I didn't make one sale. Had one person ask if I carried Cherry Coke though. I didn't. The lesson taught me that business isn't as easy as The Apprentice will make you believe. Wearing a suit and being an asshole to everyone will not sell product. H2HO Water Delivery did teach me a few things: 1. My mom hates the word "Ho" and pleaded for me to change the name to H2WOW. No way ma, I already bought the domain name. 2. Hot girls love a guy who "has a business" and are all too willing to volunteer to be the sexy delivery chicks, but only if they can wear belly shirts. Notes to all college freshman/men everywhere- pretend to own a sexy business. 3. Having a niche business makes you seem quirky. Quirky enough to make it on Real World. After sharing my innappropriate flyers with my fellow auditioning Real Worlders, I made a few call backs. At some point, it became obvious I was not interesting or troubled enough to be exploited on MTV, so they stopped calling me. They didn't even order Perrier for the audition sets.

I've tried a handful of other online ideas but either was too lazy to finish or suddenly realized it already existed. Or sucked. Or both.

But this time something was different. I was older, wiser. I had more money to waste. Flash forward, I set up a website, a paypal payment system and a few social media profiles (Facebook and @hangoverbeard). I threw some money at paid advertising but little came from it. My main focus was seeing if I could create such a niche market product that if I contacted the fans of said niche, they'd be powerless not to buy.

I guess it kinda worked!

My Twitter, Fat Jesus (@hangoverbeard) started getting some fans after repeatedly targeting everyone who mentioned the words "beard, jesus, costume, or hangover". My final pool of fans is a rag tag bunch but they have so much spunk. Via the twitter outreach I started experiementing with other platforms- my aforementioned Facebook group was good at corralling my willing Facebook friends but few others. So I started posting to other related Facebook groups- Zach Galifianakis fan groups, The Hangover fan page, Beard aficionados pages. That worked. I posted to digg with a few articles, all just different enough to pick up some traction. That worked. And I eventually befriended the right Twitter profile who would turn out to be the Los Angeles Times Image Section. The moderator of it was intrigued when he read "Fat Jesus is now following you..." in his inbox. One thing led to another and BAM, Hangover Beard is in the LA Times:


Enough of this. I will be putting together a consolidated Case study of this adventure to share with others, highlighting what worked best and where the pitfalls are.
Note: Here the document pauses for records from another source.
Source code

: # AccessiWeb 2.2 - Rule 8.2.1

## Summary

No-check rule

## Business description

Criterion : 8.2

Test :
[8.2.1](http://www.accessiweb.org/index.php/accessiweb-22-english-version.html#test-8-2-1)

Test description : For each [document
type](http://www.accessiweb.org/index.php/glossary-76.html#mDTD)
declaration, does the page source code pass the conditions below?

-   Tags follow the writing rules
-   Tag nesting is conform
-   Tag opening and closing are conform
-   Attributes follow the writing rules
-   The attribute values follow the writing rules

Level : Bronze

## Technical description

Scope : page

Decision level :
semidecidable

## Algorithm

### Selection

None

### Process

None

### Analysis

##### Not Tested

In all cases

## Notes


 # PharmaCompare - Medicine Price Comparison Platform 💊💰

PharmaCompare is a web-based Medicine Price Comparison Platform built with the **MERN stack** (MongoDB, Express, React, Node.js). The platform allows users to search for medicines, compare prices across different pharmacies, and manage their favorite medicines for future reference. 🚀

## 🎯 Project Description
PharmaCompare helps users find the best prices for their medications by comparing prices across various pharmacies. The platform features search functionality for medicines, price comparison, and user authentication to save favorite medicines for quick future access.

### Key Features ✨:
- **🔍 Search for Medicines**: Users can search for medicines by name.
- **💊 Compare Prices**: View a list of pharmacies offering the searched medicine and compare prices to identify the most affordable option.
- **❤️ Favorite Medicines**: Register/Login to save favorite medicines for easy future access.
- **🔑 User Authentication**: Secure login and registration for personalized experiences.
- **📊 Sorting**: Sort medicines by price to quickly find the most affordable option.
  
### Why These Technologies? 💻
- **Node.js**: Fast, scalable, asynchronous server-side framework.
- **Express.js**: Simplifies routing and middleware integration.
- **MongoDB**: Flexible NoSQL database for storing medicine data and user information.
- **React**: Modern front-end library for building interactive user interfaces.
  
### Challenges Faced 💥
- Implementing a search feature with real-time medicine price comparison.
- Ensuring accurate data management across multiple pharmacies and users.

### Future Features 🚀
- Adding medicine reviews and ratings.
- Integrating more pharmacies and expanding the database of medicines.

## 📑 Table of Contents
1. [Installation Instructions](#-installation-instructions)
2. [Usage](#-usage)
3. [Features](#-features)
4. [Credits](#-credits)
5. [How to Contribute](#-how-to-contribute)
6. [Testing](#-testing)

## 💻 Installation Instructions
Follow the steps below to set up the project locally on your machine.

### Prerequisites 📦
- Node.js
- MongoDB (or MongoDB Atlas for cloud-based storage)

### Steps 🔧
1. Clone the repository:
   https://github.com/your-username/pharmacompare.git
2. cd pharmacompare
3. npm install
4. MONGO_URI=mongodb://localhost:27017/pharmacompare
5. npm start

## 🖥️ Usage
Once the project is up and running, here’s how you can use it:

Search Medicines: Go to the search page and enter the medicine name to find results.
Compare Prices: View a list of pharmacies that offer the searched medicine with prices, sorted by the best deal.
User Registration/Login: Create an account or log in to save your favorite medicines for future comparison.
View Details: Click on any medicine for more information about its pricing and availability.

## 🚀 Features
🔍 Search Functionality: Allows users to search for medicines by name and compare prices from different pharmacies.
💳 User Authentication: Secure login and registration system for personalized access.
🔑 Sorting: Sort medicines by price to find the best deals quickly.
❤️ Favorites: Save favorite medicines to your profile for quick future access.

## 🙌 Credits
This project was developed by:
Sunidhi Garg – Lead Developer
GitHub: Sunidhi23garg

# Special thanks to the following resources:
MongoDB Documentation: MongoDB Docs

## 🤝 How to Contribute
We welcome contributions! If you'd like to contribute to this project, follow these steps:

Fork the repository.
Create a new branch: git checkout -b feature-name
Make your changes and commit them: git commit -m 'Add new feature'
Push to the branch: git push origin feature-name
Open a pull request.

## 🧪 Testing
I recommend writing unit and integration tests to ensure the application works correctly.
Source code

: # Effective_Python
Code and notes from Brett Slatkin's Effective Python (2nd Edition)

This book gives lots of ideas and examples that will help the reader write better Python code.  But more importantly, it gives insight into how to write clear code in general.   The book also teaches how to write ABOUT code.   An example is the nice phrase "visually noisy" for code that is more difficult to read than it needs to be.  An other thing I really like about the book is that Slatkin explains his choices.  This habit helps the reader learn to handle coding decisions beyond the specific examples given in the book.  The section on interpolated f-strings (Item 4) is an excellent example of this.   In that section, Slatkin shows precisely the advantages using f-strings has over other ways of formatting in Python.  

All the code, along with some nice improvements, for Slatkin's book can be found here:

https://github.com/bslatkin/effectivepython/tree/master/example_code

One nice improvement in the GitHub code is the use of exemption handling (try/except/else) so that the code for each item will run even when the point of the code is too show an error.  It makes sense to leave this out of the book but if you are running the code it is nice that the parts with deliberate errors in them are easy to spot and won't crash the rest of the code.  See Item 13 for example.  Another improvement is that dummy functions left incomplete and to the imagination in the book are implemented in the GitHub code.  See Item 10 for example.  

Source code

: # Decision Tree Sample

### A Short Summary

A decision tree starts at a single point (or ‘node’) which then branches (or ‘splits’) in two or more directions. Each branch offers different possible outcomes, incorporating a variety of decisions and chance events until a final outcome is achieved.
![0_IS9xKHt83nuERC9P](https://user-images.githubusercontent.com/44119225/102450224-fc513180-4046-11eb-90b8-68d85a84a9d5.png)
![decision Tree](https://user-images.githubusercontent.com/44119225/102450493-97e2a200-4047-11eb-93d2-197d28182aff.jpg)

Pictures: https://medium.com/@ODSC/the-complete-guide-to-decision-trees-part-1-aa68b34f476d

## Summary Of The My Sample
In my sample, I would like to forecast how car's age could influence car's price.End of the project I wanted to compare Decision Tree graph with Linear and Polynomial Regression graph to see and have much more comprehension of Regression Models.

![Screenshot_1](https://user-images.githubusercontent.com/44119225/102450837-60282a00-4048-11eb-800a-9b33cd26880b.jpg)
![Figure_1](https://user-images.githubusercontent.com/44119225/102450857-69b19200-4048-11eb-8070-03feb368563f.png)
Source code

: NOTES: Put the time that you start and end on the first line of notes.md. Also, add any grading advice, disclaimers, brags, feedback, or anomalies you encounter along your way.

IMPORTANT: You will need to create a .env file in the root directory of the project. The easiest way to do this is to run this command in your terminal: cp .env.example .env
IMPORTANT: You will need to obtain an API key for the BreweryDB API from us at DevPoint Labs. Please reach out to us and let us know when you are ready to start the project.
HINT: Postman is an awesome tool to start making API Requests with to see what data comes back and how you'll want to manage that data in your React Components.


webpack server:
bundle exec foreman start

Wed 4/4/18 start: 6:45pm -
What I think this best illustrates is a few things. First, people will buy anything. Anything. I've toyed around with selling dog shit online and I think I have a market. Second, you will always have those "why didn't I think of that!?" moment or the related, more vengeful "I thought of that! I should have done that!" moment. Let me say- do it. Just do it. Even if it's a stupid idea, figure out what it'll take and then go for it. What's the worst that could happen? You're out a few bucks. Now you have a story. I never sold a drop of drink with H2Ho Water Delivery but I got something far better than money- a story. And now I have both.

Thanks to everyone who's supported me along the way. I really couldn't have done it without you. Well, maybe I could have, but I feel a lot better about it knowing I have your support.

UPDATE: MTV also wrote about my mighty beard. Too bad I had sold out by the time they got around to writing this- traffic skyrocketed. I could be swimming like Scrooge McDuck in a pool of Beard Money!